The UAE and other countries that saw net inflows of high-net-worth individuals “host formal investment migration programmes and actively encourage foreign direct investment in return for residence rights,” the immigration specialist said.

“In Dubai, during the pandemic and subsequent years, a majority of investors sought out existing properties as a safer investment option,” Faraz Ahmed, a research associate at JLL MENA, said in a note in April.

Investing in homes worth over US$10 million “has retained its attraction for wealthy buyers despite huge economic headwinds”, said Knight Frank’s Bailey.

As sales grew 11 per cent to 417 deals in the first quarter compared with the previous quarter, Bailey said it showed “an ongoing desire” for such homes when “markets were clouded by peak uncertainty around global inflation and interest rates”.

Frances McDonald, director of residential research at Savills, put the decline in high-end London property sales down to rising prices.

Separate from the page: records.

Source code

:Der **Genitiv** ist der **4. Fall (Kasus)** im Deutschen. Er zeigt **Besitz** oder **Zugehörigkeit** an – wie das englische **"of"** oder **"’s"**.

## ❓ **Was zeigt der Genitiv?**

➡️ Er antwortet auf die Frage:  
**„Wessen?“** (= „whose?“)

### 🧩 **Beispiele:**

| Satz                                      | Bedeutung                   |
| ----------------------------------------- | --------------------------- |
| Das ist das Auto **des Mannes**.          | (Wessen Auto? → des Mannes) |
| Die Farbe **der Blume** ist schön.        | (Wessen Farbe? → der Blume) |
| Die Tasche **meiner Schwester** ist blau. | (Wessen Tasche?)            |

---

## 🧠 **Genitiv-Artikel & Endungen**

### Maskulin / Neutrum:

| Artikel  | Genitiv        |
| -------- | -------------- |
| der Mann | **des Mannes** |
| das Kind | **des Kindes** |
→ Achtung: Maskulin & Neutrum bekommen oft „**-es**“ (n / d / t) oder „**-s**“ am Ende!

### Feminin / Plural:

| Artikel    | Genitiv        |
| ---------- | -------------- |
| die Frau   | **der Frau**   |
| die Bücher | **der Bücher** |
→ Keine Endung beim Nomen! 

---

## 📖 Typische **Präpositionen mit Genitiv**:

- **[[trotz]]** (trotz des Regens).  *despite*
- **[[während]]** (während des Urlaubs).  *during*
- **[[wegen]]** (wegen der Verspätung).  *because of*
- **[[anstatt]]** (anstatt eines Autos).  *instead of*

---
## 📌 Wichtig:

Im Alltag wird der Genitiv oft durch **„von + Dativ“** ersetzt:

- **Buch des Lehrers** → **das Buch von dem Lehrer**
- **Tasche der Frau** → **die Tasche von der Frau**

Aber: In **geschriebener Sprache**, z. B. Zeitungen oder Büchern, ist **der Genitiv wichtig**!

“Buyers are not feeling the same urgency that they felt last year, and are happy to bide their time to find the right home and at the right price,” she said.

The border reopening early this year caused Hong Kong to rise to second place. The number of transactions in Hong Kong more than doubled to 67 in the first quarter from the previous three months.

“A notable uptick in mainland Chinese buyers” explained the surge, Knight Frank said.

With developers announcing more new residential projects, the real estate consultancy expects volumes to pick up in Hong Kong, after sales had been subdued because of Covid-19 restrictions and project delays.

Hong Kong’s luxury property will once again register on the radar of wealthy investors following the government’s launch of the Top Talent Pass Scheme to attract highly skilled individuals and incentives to attract the wealth-management offices of high-net-worth families, according to Ho-Pin Tung, director and head of private office at Knight Frank Hong Kong.